If Microsoft or another company buys TikTok before President Trump bans the Chinese-owned video app on national security grounds, it will acquire a giant community of devoted fans and a lucrative platform for selling ads.
It might be buying something else, too: a big population of users ages 14 and under. The minimum age for using TikTok is 13.
In July, TikTok classified more than a third of its 49 million daily users in the United States as being 14 years old or younger, according to internal company data and documents that were reviewed by The New York Times. While some of those users are likely to be 13 or 14, one former employee said TikTok workers had previously pointed out videos from children who appeared to be even younger that were allowed to remain online for weeks.
The number of users who TikTok believes might be younger than 13 raises questions about whether the company is doing enough to protect them.

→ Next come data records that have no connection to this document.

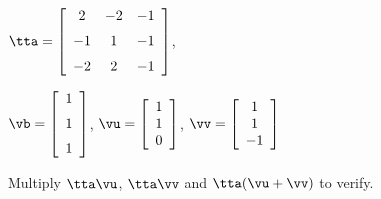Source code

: {$\tta = \left[ \begin {array}{ccc} 2&-2&-1 \\ \noalign{\medskip} -1&1&-1\\ \noalign{\medskip} -2&2&-1 \end {array} \right] $, 

$\vb=\left[ \begin {array}{c} 1\\ \noalign{\medskip}1 \\ \noalign{\medskip} 1 \end {array} \right] $, 
$\vu = \left[ \begin {array}{c} 1 \\ 1 \\ 0  \end{array} \right]$, 
$\vv = \left[ \begin{array}{c} 1\\ 1 \\ -1  \end{array} \right] $}
{Multiply $\tta\vu$, $\tta\vv$ and $\tta(\vu+\vv)$ to verify.}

In the United States, the Children’s Online Privacy Protection Act requires internet platforms to obtain parental permission before collecting personal information on children under 13. The operators of Musical.ly, an app that was merged into TikTok in 2018, paid a $5.7 million fine last year to settle accusations from the Federal Trade Commission that it had broken those rules.
TikTok declined to comment on the user numbers. In response to questions about the safety of younger users, a company representative referred to measures such as allowing parents to control what their teenagers see on the app and how much time they can spend on it.

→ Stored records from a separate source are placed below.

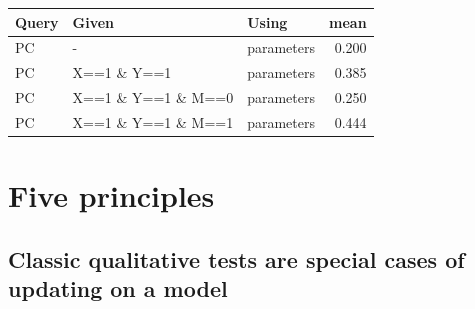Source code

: \documentclass[12pt,]{book}
\newenvironment{Shaded}{\begin{snugshade}}{\end{snugshade}}
\newcommand{\DataTypeTok}[1]{\textcolor[rgb]{0.13,0.29,0.53}{#1}}
\newcommand{\DecValTok}[1]{\textcolor[rgb]{0.00,0.00,0.81}{#1}}
\newcommand{\FloatTok}[1]{\textcolor[rgb]{0.00,0.00,0.81}{#1}}
\newcommand{\KeywordTok}[1]{\textcolor[rgb]{0.13,0.29,0.53}{\textbf{#1}}}
\newcommand{\NormalTok}[1]{#1}
\newcommand{\OperatorTok}[1]{\textcolor[rgb]{0.81,0.36,0.00}{\textbf{#1}}}
\newcommand{\OtherTok}[1]{\textcolor[rgb]{0.56,0.35,0.01}{#1}}
\newcommand{\StringTok}[1]{\textcolor[rgb]{0.31,0.60,0.02}{#1}}
\begin{document}
\begin{Shaded}
\end{Shaded}

\begin{tabular}{l|l|l|r}
\hline
Query & Given & Using & mean\\
\hline
PC & - & parameters & 0.200\\
\hline
PC & X==1 \& Y==1 & parameters & 0.385\\
\hline
PC & X==1 \& Y==1 \& M==0 & parameters & 0.250\\
\hline
PC & X==1 \& Y==1 \& M==1 & parameters & 0.444\\
\hline
\end{tabular}

\hypertarget{five-principles}{%
\section{Five principles}\label{five-principles}}

\hypertarget{classic-qualitative-tests-are-special-cases-of-updating-on-a-model}{%
\subsection{Classic qualitative tests are special cases of updating on a model}\label{classic-qualitative-tests-are-special-cases-of-updating-on-a-model}}
\end{document}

TikTok and its owner, the Chinese social media giant ByteDance, have been in the cross hairs of the Trump administration, which is concerned that the app could help the Chinese Communist Party obtain Americans’ private information. Mr. Trump this month indicated his support for Microsoft or another American company to buy TikTok’s U.S. operations as a way to allay the security fears.

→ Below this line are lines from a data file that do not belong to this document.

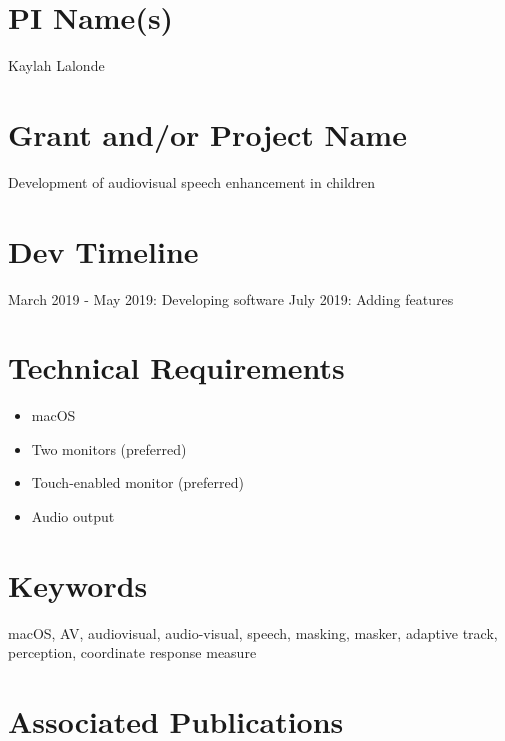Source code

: \documentclass[11pt,pdftex,letterpaper]{article}
\begin{document}
\section{PI Name(s)}
Kaylah Lalonde

\section{Grant and/or Project Name}
Development of audiovisual speech enhancement in children

\section{Dev Timeline}
March 2019 - May 2019: Developing software
July 2019: Adding features

\section{Technical Requirements}
\begin{itemize}
\item macOS
\item Two monitors (preferred)
\item Touch-enabled monitor (preferred)
\item Audio output
\end{itemize}

\section{Keywords}
macOS, AV, audiovisual, audio-visual, speech, masking, masker, adaptive track, perception, coordinate response measure

\section{Associated Publications}
\end{document}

But any deal for TikTok would require buyers to contend not just with political pressures, but also with issues that can become thorny at all social media platforms, including content guidelines, data collection practices and safety protections for children. The app’s large audience of young fans makes it a big draw for advertisers, but also invites extra scrutiny of its privacy safeguards.
TikTok asks for a birth date when users register an account. In the United States, those who say they are under 13 are allowed to use only a walled-off mode within the app in which they cannot share personal information or videos. Yet the concerns are that some under-13 users may lie to get around the age restrictions, and that the platform is not obtaining the required consent from those users’ guardians.
Bill Gates, Microsoft’s co-founder, recently told Wired magazine that TikTok was a “poison chalice” for any buyer, referring to its complexity.
“Being big in the social media business is no simple game,” he said.
The TikTok data seen by The Times shows that the number of daily U.S. users in July whom the company estimated to be 14 or younger — 18 million — was almost as large as the number of over-14 users, around 20 million. The rest of TikTok’s U.S. users were classified as being of unknown age.
TikTok does not rely only on users’ self-reported dates of birth to categorize them into age groups. It also estimates their ages using other methods, including facial recognition algorithms that scrutinize profile pictures and videos, said two former TikTok employees and one current employee, who declined to be identified because details of the company’s practices are confidential.
Another way TikTok estimates users’ ages, these people said, is by comparing their activity and social connections in the app against those of users whose ages have already been estimated. The company might also draw upon information about users that is bought from other sources.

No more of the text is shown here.